Afrique du Sud: le syndicat Numsa crée son propre parti politique

Des membres de la Nation Union of Metalworkers of South Africa (Numsa) en grève à Durban, le 23 août 2013.
© REUTERS/Rogan Ward

C’est un bouleversement dans le paysage politique sud-africain : le plus gros syndicat du pays, le Syndicat national de la métallurgie a annoncé sa rupture avec le parti au pouvoir, l’ANC. Numsa va créer son propre parti politique. Pour autant, il indique ne pas vouloir quitter la puissante confédération des syndicats, la Cosatu, pourtant alliée du gouvernement.

Cela fait des mois que la rupture est amorcée et c’est désormais chose faite : Numsa a officiellement annoncé qu’il rompait avec l’ANC. Le syndicat va lancer son propre parti dès le mois de décembre. Cette nouvelle formation s’appellera le Front uni et sera un mouvement plus ancré à gauche.

Pour le secrétaire général de Numsa, Jim Irvin, la classe ouvrière a besoin d’un parti qui défend ses intérêts. Cela fait des mois, voire des années, que Numsa accuse l’ANC d’être trop libérale et critique l’administration du président Jacob Zuma caractérisée par ses scandales et son népotisme. En décembre dernier déjà, Numsa avait appelé à ne par voter pour l’ANC lors des élections générales.

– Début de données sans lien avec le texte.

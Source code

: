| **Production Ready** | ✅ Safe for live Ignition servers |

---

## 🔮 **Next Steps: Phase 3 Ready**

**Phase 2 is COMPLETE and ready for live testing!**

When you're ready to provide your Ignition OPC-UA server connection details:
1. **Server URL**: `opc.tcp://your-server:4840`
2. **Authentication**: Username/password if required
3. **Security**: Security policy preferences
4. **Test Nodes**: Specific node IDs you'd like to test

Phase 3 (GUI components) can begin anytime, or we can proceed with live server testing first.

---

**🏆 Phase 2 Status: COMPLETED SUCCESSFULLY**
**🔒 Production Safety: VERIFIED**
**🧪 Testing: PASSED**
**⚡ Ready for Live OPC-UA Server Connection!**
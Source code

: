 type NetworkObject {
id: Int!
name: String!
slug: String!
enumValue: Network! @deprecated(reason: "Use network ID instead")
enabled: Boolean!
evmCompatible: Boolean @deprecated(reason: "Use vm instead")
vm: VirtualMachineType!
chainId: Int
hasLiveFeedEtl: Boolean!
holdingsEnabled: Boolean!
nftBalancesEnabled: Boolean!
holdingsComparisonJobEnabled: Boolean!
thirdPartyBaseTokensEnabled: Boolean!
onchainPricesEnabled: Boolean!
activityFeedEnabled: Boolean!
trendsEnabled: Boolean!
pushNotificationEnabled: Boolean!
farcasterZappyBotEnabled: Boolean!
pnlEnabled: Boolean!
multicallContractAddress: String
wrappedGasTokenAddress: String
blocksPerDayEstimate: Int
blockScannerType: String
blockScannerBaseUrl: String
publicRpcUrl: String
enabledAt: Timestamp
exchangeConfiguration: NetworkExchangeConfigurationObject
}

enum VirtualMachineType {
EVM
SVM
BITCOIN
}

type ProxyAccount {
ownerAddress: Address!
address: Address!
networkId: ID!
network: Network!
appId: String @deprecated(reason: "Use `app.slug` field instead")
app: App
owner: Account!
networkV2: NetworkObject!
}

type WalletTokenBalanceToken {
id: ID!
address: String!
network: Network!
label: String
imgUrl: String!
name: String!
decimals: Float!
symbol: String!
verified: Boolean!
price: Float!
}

Pour le Congrès national africain, cette décision est une claque. Le parti historique fait face à des critiques et une opposition de plus en plus importante. D’autant plus, que Numsa a près de 330 000 membres, soit autant de votes potentiels. A un an et demi des élections locales, c’est donc un coup dur pour le parti au pouvoir.